TideIllustrated – Malik Benson’s work ethic draws comparison to another Alabama great
Vincent Sanders knows what “it” looks like. That undefinable character trait used to separate the greats from the truly elite, he’s seen it. The last time he did, it led to something special.
You might remember Sanders from DeVonta Smith’s Heisman Trophy acceptance speech. The former barber turned mentor had a backstage pass to the receiver’s ascension to stardom as well as the sweat and sacrifice that journey entailed.
Sanders was there feeding the JUGS machine when Smith wanted to sneak in extra reps late at night. He’d also watch the receiver stay up well past 1 a.m. studying film only to beat the sun back to the practice field the next morning. Sanders didn’t expect to encounter that level of relentlessness again.
Then he met Malik Benson.
Renowned in college football circles, Sanders is in the ear of several of the nation’s top athletes, including roughly 30 current SEC players. Some of those will move on to the NFL, and a few could end up as first-round picks. Benson is the only one that reminds Sanders of Smith.

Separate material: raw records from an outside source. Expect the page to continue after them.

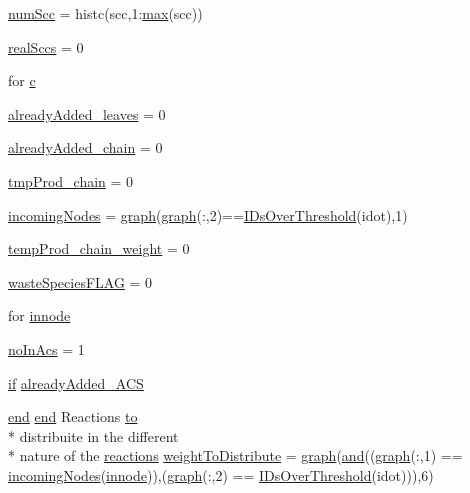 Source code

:\begin{DoxyCompactItemize}
\item 
\hyperlink{a00028_a0d0db21d4520f7561ff56e2c80e4fb69}{num\-Scc} = histc(scc,1\-:\hyperlink{a00104_a6d9c24e62aee61f54530163edf684ae2}{max}(scc))
\item 
\hyperlink{a00028_a135a83e607075aa815c72f1ec0cbbc5a}{real\-Sccs} = 0
\item 
for \hyperlink{a00028_a0f16b7d4c8c225e06e6a8b2081508e64}{c}
\item 
\hyperlink{a00028_aabbdc56dad7f3314f69a712de710352c}{already\-Added\-\_\-leaves} = 0
\item 
\hyperlink{a00028_a1ddec545d7ccb86836f79e7f7e9ecb55}{already\-Added\-\_\-chain} = 0
\item 
\hyperlink{a00028_a80829d80ab721e79924274808616e45a}{tmp\-Prod\-\_\-chain} = 0
\item 
\hyperlink{a00028_a34c98e3306059653f2a214e5ef975e9c}{incoming\-Nodes} = \hyperlink{a00028_a2745e24fec2a44d51f4452beb1596bd3}{graph}(\hyperlink{a00028_a2745e24fec2a44d51f4452beb1596bd3}{graph}(\-:,2)==\hyperlink{a00028_a67c695f856b6731644c6a128e602a323}{I\-Ds\-Over\-Threshold}(idot),1)
\item 
\hyperlink{a00028_ab9ed4e2836783080230592e6bd20ef86}{temp\-Prod\-\_\-chain\-\_\-weight} = 0
\item 
\hyperlink{a00028_a86a34d23ef767cc82038231f868cea96}{waste\-Species\-F\-L\-A\-G} = 0
\item 
for \hyperlink{a00028_a21f06040cb68a910280e04d4c59d980e}{innode}
\item 
\hyperlink{a00028_ac45b9c97670e4b4e103ce174dc2db6b3}{no\-In\-Acs} = 1
\item 
\hyperlink{a00030_a01d55766b8058903dd360b4bda71f9f5}{if} \hyperlink{a00028_a77c2cda04a3103708011753a77dceda3}{already\-Added\-\_\-\-A\-C\-S}
\item 
\hyperlink{a00025_afb358f48b1646c750fb9da6c6585be2b}{end} \hyperlink{a00025_afb358f48b1646c750fb9da6c6585be2b}{end} Reactions \hyperlink{a00028_af71dbe52628a3f83a77ab494817525c6}{to} \\*
distribuite in the different \\*
nature of the \hyperlink{a00021}{reactions} \hyperlink{a00028_a8f29aae1a516e7b27fa97f490490b59c}{weight\-To\-Distribute} = \hyperlink{a00028_a2745e24fec2a44d51f4452beb1596bd3}{graph}(\hyperlink{a00028_a170f8acb213f91bf71c77b1d20bceb33}{and}((\hyperlink{a00028_a2745e24fec2a44d51f4452beb1596bd3}{graph}(\-:,1) == \hyperlink{a00028_a34c98e3306059653f2a214e5ef975e9c}{incoming\-Nodes}(\hyperlink{a00028_a21f06040cb68a910280e04d4c59d980e}{innode})),(\hyperlink{a00028_a2745e24fec2a44d51f4452beb1596bd3}{graph}(\-:,2) == \hyperlink{a00028_a67c695f856b6731644c6a128e602a323}{I\-Ds\-Over\-Threshold}(idot))),6)

\end{DoxyCompactItemize}
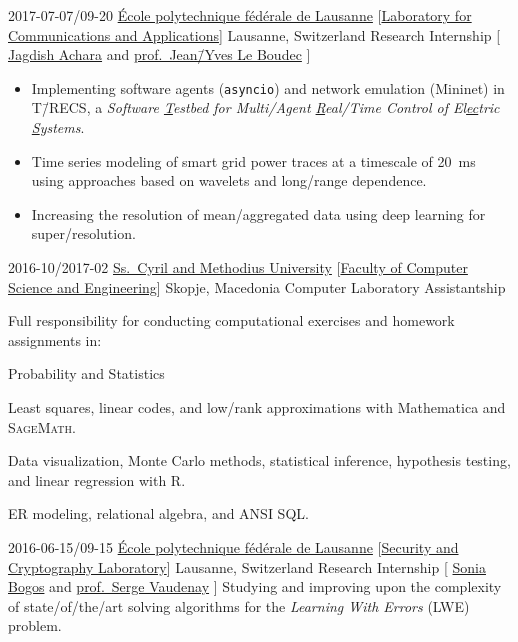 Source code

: \documentclass[version=last, fontsize=10pt, paper=A4, toc=bibliography]{scrartcl}%
\begin{document}
\WorkEntry%
{2017-07-07/09-20}%
{\href{https://epfl.ch/}{École polytechnique fédérale de Lausanne}}%
[\href{http://lca.epfl.ch/}{Laboratory for Communications and Applications}]%
{Lausanne, Switzerland}%
{Research Internship}%
[%
\href{https://people.epfl.ch/276750}{Jagdish Achara} and
\href{https://people.epfl.ch/jean-yves.leboudec}{prof.\ Jean\=/Yves Le Boudec}%
]%
{%
  \begin{itemize}[noitemsep, leftmargin=*]
  \item Implementing software agents (\texttt{asyncio}) and network
    emulation (Mininet) in T\=/RECS, a \emph{Software \underline{T}estbed for
      Multi\-/Agent \underline{R}eal\-/Time Control of El\underline{ec}tric
      \underline{S}ystems}.
  \item Time series modeling of smart grid power traces at a timescale of
    \SI{20}{\ms} using approaches based on wavelets and long\-/range dependence.
  \item Increasing the resolution of mean\-/aggregated data using deep learning
    for super\-/resolution.
  \end{itemize}%
}

\WorkEntry%
{2016-10/2017-02}%
{\href{http://ukim.edu.mk/}{Ss.\ Cyril and Methodius University}}%
[\href{https://finki.ukim.mk/}{Faculty of Computer Science and Engineering}]%
{Skopje, Macedonia}%
{Computer Laboratory Assistantship}%
{%
  Full responsibility for conducting computational exercises and homework
  assignments in:
  \begin{labeling}{Probability and Statistics}
  \item[Linear Algebra] Least squares, linear codes, and low\-/rank
    approximations with Mathematica\textregistered{} and \textsc{SageMath}.
  \item[Probability and Statistics] Data visualization, Monte Carlo methods,
    statistical inference, hypothesis testing, and linear regression with R.
  \item[Databases] ER modeling, relational algebra, and ANSI SQL\@.
  \end{labeling}%
}

\WorkEntry%
{2016-06-15/09-15}%
{\href{https://epfl.ch/}{École polytechnique fédérale de Lausanne}}%
[\href{https://lasec.epfl.ch/}{Security and Cryptography Laboratory}]%
{Lausanne, Switzerland}%
{Research Internship}%
[%
\href{https://lasec.epfl.ch/~bogos/}{Sonia Bogos} and
\href{https://lasec.epfl.ch/~vaudenay/}{prof.\ Serge Vaudenay}%
]%
{%
  Studying and improving upon the complexity of state\-/of\-/the\-/art solving
  algorithms for the \emph{Learning With Errors} (LWE) problem.%
}
\end{document}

“When you’re on the road, you see a lot of Mercedes,” Sanders said. “Mercedes is a hell of a car, but you’d rather have a Lamborghini, right? I see a lot of Mercedes in kids, but every once in a while I see a Lamborghini, and it reminds you that it’s the top dog. That’s what Devonta and Malik are to me.”
Sanders was introduced to Benson two years ago during the receiver’s first season at Hutchinson (Kan.) Community College. Within a few phone calls the two instantly clicked.
Most of Sanders’ conversations with Benson come before or after a workout. Like Smith, the star receiver has a habit of making his way to Alabama’s indoor practice facility for extra reps on a regular basis. He also shares the Heisman winner’s constant pursuit of perfection.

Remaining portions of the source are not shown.